=== INPUT DATA ===

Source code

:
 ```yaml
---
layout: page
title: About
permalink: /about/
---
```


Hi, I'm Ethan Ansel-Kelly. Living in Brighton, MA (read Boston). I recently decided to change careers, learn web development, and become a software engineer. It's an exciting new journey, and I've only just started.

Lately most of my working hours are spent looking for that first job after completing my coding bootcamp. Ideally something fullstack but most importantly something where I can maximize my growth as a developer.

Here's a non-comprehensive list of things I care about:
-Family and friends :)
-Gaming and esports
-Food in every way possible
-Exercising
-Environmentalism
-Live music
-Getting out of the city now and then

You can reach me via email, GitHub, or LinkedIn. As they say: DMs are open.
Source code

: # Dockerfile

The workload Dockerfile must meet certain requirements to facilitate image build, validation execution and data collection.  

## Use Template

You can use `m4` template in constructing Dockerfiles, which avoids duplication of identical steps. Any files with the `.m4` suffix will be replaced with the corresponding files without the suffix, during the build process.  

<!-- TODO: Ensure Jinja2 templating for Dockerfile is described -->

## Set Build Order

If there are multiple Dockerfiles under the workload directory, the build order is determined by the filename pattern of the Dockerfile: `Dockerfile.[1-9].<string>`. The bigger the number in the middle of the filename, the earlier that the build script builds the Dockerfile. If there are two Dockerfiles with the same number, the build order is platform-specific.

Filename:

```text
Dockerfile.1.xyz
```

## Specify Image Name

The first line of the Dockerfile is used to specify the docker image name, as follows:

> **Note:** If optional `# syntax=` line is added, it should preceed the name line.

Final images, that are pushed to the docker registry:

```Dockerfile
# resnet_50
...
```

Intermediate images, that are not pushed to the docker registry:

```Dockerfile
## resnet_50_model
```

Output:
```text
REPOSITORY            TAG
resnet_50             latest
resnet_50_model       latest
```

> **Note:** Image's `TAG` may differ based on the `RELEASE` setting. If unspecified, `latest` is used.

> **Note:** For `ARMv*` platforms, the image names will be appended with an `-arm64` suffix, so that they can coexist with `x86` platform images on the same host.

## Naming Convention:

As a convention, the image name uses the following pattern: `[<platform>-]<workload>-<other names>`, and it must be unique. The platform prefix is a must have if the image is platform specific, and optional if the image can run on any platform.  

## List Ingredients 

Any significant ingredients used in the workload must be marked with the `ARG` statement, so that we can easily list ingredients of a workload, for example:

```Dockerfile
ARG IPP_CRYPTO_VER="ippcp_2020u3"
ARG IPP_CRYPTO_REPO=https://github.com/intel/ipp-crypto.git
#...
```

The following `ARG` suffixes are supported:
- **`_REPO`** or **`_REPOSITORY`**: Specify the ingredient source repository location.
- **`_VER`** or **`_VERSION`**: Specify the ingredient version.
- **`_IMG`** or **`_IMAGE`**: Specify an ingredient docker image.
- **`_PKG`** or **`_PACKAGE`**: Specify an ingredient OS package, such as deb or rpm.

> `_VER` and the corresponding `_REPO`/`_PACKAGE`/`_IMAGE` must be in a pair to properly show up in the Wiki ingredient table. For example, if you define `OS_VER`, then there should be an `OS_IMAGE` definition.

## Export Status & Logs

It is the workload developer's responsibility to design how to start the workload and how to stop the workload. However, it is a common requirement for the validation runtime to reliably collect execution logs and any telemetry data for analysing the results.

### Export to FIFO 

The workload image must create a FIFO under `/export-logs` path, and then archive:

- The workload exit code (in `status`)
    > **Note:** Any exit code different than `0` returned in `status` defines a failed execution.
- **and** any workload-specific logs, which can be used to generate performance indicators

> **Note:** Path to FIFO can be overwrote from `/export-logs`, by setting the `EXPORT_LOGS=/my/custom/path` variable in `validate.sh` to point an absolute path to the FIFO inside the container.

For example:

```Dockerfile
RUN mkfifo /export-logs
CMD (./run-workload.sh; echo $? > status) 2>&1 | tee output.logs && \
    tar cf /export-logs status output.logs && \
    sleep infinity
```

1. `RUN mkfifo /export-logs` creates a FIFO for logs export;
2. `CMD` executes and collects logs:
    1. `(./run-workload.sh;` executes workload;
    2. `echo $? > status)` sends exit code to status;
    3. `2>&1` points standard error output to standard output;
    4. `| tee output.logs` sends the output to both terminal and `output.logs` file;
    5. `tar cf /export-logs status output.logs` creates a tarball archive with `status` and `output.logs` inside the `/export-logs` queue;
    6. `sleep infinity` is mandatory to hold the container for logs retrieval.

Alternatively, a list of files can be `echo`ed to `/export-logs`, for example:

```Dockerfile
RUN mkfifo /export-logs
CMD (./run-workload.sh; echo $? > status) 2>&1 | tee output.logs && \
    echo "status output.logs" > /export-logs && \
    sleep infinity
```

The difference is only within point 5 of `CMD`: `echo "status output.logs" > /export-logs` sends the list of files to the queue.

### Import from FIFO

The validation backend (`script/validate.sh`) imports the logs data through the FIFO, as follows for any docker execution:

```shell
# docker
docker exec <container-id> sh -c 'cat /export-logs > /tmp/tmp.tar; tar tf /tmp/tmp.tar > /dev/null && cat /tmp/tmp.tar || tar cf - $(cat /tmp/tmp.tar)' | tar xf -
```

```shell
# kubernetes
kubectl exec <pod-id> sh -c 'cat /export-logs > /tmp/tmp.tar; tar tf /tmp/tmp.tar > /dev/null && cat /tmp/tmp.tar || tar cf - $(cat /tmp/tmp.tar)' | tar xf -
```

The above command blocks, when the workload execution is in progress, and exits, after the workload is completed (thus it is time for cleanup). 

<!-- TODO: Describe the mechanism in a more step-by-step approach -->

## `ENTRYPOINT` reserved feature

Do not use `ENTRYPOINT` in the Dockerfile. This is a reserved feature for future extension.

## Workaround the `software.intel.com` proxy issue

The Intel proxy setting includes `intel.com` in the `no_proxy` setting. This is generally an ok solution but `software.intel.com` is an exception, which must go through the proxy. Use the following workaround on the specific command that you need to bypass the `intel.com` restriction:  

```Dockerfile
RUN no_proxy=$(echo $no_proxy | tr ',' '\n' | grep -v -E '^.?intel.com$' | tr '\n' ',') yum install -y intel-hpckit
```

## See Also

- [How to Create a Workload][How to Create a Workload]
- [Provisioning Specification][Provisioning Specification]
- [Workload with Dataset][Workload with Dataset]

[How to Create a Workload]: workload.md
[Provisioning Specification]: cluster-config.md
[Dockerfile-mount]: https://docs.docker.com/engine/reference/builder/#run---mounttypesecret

===

→ TASK ITEM:
Supply the number of lines above that contain the word "through", and nothing else.

→ REPLY:
2